Dank übrigens für Deinen Gruß durch die Cornelia! Sie besuchte mich hier, Du wirst von ihr gehört haben, daß sie sich wieder mit ihrem ehemaligen Verlobten zusammenzutun gedenkt, wenn der vier Wochen Nervenheilanstalt hinter sich hat. Ein entzückender Gedanke! Und so echt weiblich! Denn: wie herrlich sinnlos kann man sich da zum Opfer bringen! –
Wenn ich noch einmal über die letzten Wochen hinblicke, so sehe ich, daß ich in einer völligen Hoffnungslosigkeit lebe. Hoffnungslos mir selbst, da, wie ich schon sagte, nur um eine Erfahrung reicher; hoffnungslos für alles Tun und Lassen, was in diesen Erdreichen geschieht.
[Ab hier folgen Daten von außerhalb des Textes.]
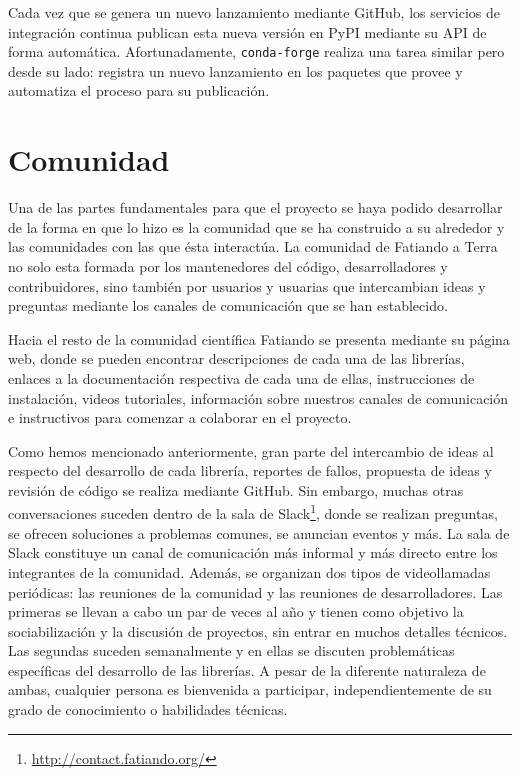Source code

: Cada vez que se genera un nuevo lanzamiento mediante GitHub,
los servicios de integración continua publican esta nueva versión en PyPI
mediante su \ac{API} de forma automática.
Afortunadamente, \texttt{conda-forge} realiza una tarea similar pero desde su
lado: registra un nuevo lanzamiento en los paquetes que provee y automatiza el
proceso para su publicación.


\section{Comunidad}
\label{sec:fatiando-community}

Una de las partes fundamentales para que el proyecto se haya podido desarrollar
de la forma en que lo hizo es la comunidad que se ha construido a su alrededor
y las comunidades con las que ésta interactúa.
La comunidad de Fatiando a Terra no solo esta formada por los mantenedores del
código, desarrolladores y contribuidores, sino también por usuarios
y usuarias que intercambian ideas y preguntas mediante los canales de
comunicación que se han establecido.

Hacia el resto de la comunidad científica Fatiando se presenta mediante su
página web, donde se pueden encontrar descripciones de cada una de las
librerías, enlaces a la documentación respectiva de cada una de ellas,
instrucciones de instalación, videos tutoriales, información sobre nuestros
canales de comunicación e instructivos para comenzar a colaborar en el
proyecto.

Como hemos mencionado anteriormente, gran parte del intercambio de ideas al
respecto del desarrollo de cada librería, reportes de fallos, propuesta de
ideas y revisión de código se realiza mediante GitHub.
Sin embargo, muchas otras conversaciones suceden dentro de la sala de
Slack\footnote{\url{http://contact.fatiando.org/}}, donde se realizan
preguntas, se ofrecen soluciones a problemas comunes, se anuncian eventos
y más.
La sala de Slack constituye un canal de comunicación más informal y más
directo entre los integrantes de la comunidad.
Además, se organizan dos tipos de videollamadas periódicas: las reuniones de la
comunidad y las reuniones de desarrolladores.
Las primeras se llevan a cabo un par de veces al año y tienen como objetivo la
sociabilización y la discusión de proyectos, sin entrar en muchos detalles
técnicos.
Las segundas suceden semanalmente y en ellas se discuten problemáticas
específicas del desarrollo de las librerías.
A pesar de la diferente naturaleza de ambas, cualquier persona es bienvenida
a participar, independientemente de su grado de conocimiento o habilidades
técnicas.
Was aus diesem Stumpf etwa zu entwickeln sein mag, wissen die Götter.
Immerhin auf baldiges Wiedersehn!
G.
In Berlin, 20. März
Um Mitternacht schlug ich das Fenster auf, vielleicht daß der Schlaf draußen stünde, der mich wiederum mied. (Aber möglich, daß es hier ein andrer Schlaf ist, der Schlaf der großen Städte, für den ich noch die magische Formel nicht fand.) Rechts oben in der Höhe, hinter einem marmornen Gewirk von Wolkenweiß und mattem Blau, war der abnehmende Mond zu sehn, gerade über der Spitze des kleinen Matthäikirchturms, dessen Schattenriß schwarz und altertümlich inmitten des Platzes stand. Ein dumpfes Brausen, nicht das nahe der See, entfernt: die schlaflose Geschäftigkeit des Labyrinths. Da erschien mir am Himmel oben mein letzter Augenblick auf Hallig Hooge.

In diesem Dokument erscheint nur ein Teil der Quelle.